BEGIN Available data

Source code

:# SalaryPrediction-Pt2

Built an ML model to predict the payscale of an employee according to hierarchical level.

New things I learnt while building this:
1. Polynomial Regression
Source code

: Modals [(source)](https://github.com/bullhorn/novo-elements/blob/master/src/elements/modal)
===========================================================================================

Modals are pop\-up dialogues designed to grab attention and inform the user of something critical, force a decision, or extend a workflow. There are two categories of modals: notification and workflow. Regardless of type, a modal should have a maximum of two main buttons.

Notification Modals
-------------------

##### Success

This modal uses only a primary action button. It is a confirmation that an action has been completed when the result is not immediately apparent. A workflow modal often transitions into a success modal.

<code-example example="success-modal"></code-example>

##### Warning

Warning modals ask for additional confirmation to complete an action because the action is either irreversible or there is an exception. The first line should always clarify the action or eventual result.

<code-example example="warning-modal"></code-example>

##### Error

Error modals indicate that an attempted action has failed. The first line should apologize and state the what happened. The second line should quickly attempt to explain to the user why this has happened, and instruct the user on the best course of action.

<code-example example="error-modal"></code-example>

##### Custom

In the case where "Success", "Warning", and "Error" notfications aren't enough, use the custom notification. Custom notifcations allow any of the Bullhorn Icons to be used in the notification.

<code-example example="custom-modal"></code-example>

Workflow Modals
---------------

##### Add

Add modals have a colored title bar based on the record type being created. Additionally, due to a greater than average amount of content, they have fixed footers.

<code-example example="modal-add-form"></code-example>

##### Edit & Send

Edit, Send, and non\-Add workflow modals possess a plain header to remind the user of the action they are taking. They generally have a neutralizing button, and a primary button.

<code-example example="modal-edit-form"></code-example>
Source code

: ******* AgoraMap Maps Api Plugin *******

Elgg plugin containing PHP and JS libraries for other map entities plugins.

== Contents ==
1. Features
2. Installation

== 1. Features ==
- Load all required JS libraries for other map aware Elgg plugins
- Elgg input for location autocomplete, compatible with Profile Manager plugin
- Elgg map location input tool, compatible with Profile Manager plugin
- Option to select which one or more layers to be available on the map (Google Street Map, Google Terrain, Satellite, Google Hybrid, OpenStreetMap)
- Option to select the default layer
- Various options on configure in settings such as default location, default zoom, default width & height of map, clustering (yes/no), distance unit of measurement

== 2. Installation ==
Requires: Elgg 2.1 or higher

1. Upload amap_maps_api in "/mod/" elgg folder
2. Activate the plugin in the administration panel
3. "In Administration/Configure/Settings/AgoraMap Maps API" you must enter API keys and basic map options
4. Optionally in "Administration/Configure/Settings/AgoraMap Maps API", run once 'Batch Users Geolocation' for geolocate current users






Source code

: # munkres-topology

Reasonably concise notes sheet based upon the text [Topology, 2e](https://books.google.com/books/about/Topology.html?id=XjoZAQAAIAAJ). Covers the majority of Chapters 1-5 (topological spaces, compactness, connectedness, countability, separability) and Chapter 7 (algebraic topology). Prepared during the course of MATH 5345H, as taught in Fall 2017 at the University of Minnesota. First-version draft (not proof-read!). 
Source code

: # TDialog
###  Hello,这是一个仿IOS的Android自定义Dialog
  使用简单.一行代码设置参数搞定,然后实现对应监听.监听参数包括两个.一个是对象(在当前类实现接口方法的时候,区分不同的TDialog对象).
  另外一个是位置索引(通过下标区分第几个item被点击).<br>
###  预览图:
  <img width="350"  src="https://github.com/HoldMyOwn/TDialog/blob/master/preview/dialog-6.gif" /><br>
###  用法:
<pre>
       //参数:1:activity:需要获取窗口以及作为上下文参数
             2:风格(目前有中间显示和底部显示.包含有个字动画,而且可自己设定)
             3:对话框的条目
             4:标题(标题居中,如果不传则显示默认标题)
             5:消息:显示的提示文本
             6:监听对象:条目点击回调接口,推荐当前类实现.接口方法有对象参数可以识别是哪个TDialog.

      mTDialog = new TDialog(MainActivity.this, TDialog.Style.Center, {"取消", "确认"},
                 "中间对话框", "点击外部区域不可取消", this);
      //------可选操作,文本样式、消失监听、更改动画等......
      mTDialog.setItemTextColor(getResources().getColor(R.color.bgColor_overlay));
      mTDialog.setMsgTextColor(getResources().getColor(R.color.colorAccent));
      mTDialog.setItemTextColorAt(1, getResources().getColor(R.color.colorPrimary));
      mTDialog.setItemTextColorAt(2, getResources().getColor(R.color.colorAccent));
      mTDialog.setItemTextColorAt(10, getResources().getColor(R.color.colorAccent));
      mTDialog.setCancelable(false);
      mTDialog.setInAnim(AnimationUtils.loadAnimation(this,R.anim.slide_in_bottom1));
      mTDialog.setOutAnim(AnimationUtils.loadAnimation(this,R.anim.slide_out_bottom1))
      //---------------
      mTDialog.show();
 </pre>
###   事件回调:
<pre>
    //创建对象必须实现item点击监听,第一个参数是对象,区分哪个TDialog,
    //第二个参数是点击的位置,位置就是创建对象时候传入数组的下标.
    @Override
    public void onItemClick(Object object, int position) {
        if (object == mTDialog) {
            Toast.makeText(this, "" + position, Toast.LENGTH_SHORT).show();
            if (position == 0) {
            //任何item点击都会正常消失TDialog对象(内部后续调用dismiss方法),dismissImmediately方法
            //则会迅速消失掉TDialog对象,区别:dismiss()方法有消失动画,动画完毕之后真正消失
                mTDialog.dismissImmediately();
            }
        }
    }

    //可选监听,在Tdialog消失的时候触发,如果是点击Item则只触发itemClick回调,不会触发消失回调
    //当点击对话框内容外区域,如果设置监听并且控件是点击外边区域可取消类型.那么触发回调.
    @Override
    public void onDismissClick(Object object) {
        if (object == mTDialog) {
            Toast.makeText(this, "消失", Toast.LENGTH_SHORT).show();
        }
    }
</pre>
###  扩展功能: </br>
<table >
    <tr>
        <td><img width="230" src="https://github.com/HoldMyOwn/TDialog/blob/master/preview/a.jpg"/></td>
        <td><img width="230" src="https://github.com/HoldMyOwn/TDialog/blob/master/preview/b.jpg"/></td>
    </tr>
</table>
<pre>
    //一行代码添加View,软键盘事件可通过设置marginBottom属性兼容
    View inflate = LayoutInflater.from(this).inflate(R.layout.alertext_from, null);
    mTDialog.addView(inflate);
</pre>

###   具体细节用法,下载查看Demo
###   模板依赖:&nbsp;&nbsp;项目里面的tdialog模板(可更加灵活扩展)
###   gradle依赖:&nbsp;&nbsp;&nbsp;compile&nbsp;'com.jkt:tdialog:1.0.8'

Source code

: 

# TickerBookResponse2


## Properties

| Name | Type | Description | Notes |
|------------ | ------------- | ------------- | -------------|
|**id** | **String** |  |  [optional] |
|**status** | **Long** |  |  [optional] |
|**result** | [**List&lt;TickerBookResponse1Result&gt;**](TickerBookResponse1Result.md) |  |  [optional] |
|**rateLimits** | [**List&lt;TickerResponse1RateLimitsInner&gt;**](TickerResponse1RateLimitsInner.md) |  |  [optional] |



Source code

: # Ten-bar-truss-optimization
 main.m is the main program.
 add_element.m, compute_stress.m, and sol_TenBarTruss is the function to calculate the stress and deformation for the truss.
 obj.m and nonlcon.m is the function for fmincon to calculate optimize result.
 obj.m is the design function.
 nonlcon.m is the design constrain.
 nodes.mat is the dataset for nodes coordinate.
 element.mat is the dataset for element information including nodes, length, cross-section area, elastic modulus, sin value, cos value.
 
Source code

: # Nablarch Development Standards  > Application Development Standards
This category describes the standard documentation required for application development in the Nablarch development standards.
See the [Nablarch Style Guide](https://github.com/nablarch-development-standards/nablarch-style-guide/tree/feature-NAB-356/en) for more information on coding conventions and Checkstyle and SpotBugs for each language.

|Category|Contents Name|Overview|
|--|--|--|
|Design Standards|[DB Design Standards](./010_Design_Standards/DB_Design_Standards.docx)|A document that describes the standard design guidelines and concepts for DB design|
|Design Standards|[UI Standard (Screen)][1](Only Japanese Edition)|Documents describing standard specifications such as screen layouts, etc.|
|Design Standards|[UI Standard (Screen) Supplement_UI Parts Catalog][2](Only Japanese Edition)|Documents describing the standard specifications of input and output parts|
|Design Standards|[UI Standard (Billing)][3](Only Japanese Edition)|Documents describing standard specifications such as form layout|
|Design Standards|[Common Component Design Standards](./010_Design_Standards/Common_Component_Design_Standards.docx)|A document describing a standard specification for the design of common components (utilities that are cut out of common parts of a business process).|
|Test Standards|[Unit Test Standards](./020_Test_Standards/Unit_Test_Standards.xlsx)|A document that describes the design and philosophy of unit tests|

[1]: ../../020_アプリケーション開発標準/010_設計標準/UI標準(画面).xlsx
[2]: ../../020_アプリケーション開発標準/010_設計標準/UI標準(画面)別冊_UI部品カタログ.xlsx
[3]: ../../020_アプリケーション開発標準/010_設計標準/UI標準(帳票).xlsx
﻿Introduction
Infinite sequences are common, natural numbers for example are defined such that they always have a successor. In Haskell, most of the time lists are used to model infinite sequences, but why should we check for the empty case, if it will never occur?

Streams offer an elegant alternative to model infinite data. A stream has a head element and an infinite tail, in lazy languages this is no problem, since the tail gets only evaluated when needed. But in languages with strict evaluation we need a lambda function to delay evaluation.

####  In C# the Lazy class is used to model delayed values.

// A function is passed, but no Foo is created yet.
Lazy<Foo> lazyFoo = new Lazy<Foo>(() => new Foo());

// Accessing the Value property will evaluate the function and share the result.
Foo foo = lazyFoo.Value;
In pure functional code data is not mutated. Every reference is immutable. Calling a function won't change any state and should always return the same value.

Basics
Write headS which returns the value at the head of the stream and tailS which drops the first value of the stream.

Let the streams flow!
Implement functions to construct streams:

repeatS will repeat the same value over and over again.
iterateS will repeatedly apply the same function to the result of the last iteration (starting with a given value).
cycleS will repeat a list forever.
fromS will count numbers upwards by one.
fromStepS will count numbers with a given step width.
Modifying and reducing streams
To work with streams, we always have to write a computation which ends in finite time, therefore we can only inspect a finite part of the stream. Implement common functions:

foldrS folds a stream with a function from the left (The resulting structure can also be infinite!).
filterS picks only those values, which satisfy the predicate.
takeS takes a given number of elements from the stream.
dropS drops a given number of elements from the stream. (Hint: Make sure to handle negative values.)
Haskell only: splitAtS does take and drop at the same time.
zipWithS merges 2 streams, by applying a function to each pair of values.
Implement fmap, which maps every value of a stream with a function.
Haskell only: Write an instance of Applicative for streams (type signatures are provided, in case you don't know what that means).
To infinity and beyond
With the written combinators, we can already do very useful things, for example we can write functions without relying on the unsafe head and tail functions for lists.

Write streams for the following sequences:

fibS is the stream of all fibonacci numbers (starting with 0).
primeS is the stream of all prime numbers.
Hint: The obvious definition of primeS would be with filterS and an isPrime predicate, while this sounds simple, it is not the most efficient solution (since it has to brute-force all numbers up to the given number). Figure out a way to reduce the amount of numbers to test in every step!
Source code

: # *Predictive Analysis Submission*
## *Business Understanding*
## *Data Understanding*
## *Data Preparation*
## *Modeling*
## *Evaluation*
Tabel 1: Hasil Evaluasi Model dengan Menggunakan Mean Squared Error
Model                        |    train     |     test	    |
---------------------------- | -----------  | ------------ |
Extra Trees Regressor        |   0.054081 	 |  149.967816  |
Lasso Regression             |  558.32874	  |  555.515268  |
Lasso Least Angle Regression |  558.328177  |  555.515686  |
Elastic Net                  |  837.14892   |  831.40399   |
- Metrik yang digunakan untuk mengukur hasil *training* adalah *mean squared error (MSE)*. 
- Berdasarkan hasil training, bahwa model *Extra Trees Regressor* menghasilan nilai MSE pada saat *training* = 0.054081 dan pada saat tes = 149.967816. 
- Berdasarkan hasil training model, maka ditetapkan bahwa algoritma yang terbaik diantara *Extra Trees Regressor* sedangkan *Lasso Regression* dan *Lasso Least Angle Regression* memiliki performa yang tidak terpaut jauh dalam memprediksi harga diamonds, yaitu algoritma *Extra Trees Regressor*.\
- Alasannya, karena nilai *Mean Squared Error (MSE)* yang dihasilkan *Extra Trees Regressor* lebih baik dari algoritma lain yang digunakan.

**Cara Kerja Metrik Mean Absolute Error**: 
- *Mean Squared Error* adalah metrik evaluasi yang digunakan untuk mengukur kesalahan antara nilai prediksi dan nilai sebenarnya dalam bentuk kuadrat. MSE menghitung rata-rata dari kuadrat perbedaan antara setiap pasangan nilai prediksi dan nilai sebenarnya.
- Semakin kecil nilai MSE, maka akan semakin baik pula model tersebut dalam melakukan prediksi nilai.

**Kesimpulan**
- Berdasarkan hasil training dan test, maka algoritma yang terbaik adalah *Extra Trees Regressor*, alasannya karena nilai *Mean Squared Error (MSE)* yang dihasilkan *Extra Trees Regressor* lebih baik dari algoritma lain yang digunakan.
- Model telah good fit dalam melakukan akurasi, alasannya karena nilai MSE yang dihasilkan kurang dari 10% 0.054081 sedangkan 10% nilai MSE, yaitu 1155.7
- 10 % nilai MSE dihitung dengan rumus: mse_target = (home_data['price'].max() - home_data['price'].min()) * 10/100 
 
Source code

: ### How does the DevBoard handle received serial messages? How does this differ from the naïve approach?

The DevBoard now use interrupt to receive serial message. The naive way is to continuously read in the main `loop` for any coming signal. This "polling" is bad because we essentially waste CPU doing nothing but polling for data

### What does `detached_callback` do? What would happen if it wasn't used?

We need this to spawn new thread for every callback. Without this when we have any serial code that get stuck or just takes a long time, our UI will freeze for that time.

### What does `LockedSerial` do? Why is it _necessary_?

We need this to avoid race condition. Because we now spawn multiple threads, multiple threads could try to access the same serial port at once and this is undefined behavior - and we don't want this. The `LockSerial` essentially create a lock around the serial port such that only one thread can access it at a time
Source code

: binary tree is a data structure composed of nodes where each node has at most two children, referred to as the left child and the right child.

END Available data

Please return every line of the records above that contains the word "structure".

foldrS folds a stream with a function from the left (The resulting structure can also be infinite!).
: binary tree is a data structure composed of nodes where each node has at most two children, referred to as the left child and the right child.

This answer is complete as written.